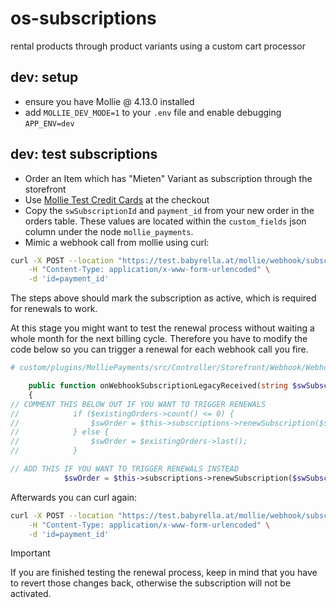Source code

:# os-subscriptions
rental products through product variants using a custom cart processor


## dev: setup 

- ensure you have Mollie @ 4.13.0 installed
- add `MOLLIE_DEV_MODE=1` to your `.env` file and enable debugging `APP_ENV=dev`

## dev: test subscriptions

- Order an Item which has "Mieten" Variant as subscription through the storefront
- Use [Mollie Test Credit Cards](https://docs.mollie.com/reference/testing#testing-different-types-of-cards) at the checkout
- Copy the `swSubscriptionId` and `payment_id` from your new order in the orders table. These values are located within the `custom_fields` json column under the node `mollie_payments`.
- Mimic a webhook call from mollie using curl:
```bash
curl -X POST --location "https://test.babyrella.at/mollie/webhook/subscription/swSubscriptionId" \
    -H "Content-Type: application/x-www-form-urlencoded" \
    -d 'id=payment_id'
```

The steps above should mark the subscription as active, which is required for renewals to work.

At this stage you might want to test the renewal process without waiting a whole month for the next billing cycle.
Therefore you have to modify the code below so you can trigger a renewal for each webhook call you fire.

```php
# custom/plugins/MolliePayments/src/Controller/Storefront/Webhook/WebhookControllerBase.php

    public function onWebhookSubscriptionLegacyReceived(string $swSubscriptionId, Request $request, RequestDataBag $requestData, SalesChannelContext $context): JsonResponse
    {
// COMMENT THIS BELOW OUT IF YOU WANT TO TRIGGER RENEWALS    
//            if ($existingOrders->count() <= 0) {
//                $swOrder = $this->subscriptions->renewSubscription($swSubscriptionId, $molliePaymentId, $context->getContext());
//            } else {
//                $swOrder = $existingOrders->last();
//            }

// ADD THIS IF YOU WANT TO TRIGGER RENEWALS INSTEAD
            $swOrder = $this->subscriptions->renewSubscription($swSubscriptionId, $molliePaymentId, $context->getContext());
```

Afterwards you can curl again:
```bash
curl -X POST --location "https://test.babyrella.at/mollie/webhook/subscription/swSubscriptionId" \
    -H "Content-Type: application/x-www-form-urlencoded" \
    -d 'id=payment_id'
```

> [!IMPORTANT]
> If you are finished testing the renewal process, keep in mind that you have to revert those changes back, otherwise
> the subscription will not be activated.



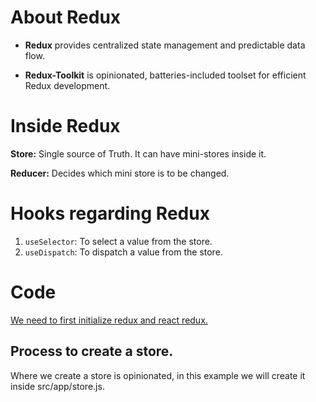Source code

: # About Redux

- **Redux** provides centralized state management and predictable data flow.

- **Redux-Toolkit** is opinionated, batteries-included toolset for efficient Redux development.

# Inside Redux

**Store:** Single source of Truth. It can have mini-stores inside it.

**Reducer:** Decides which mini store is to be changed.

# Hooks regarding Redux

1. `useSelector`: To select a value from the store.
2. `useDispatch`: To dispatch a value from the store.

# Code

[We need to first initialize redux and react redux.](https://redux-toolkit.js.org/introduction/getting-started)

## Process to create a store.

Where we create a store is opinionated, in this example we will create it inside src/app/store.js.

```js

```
****************************************
### [Assigned task]
Above are some records; copy each line there that contains "context".

### [Answer section]
    public function onWebhookSubscriptionLegacyReceived(string $swSubscriptionId, Request $request, RequestDataBag $requestData, SalesChannelContext $context): JsonResponse
//                $swOrder = $this->subscriptions->renewSubscription($swSubscriptionId, $molliePaymentId, $context->getContext());
            $swOrder = $this->subscriptions->renewSubscription($swSubscriptionId, $molliePaymentId, $context->getContext());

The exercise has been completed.